— Brief —
Only one number is wanted: the count of lines in the records below that hold the word "motor".

— The records —
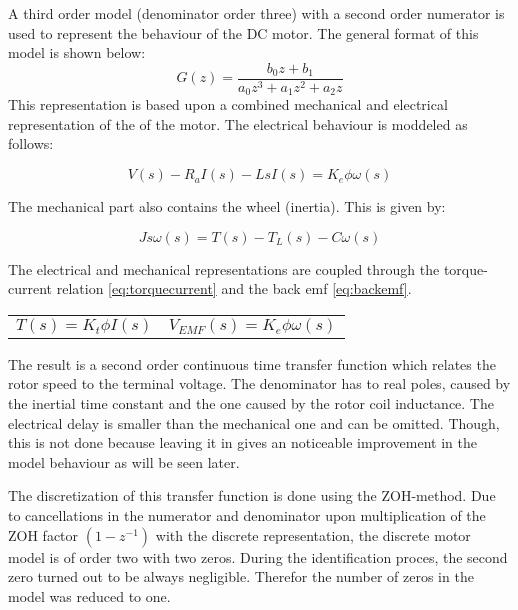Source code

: \documentclass[a4paper]{article}
\newcommand{\newpar}{\vspace{.3cm}\noindent}
\begin{document}
A third order model (denominator order three) with a second order numerator is used to represent the behaviour of the DC motor. The general format of this model is shown below:
\begin{equation}
    G(z)=\frac{b_{0} z+b_{1}}{a_0 z^{3}+a_{1} z^{2}+a_{2} z}
    \label{eq:model}
\end{equation}
This representation is based upon a combined mechanical and electrical representation of the  of the motor. The electrical behaviour is moddeled as follows:

\begin{equation}
    V(s)-R_{a} I(s)-L s I(s)=K_{e} \phi \omega(s)
    \label{eq:electrical}
\end{equation}

\newpar
The mechanical part also contains the wheel (inertia). This is given by:

\begin{equation}
    J s \omega(s)=T(s)-T_{L}(s)-C \omega(s)
    \label{eq:mech}
\end{equation}

\newpar
The electrical and mechanical representations are coupled through the torque-current relation \autoref{eq:torquecurrent} and the back emf \autoref{eq:backemf}.
\begin{center}
    \begin{tabular}{p{5cm}p{5cm}}
        \begin{equation}
            T(s)=K_{t} \phi I(s)
            \label{eq:torquecurrent}
        \end{equation}
        &  
        \begin{equation}
            V_{EMF}(s)=K_{e} \phi \omega(s)
            \label{eq:backemf}
        \end{equation}
        
    \end{tabular}
\end{center}

\newpar
The result is a second order continuous time transfer function which relates the rotor speed to the terminal voltage. The denominator has to real poles, caused by the inertial time constant and the one caused by the rotor coil inductance. The electrical delay is smaller than the mechanical one and can be omitted. Though, this is not done because leaving it in gives an noticeable improvement in the model behaviour as will be seen later.

\newpar
The discretization of this transfer function is done using the ZOH-method. Due to cancellations in the numerator and denominator upon multiplication of the ZOH factor \((1-z^{-1})\) with the discrete representation, the discrete motor model is of order two with two zeros. During the identification proces, the second zero turned out to be always negligible. Therefor the number of zeros in the model was reduced to one. 
\end{document}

— Expected output —
3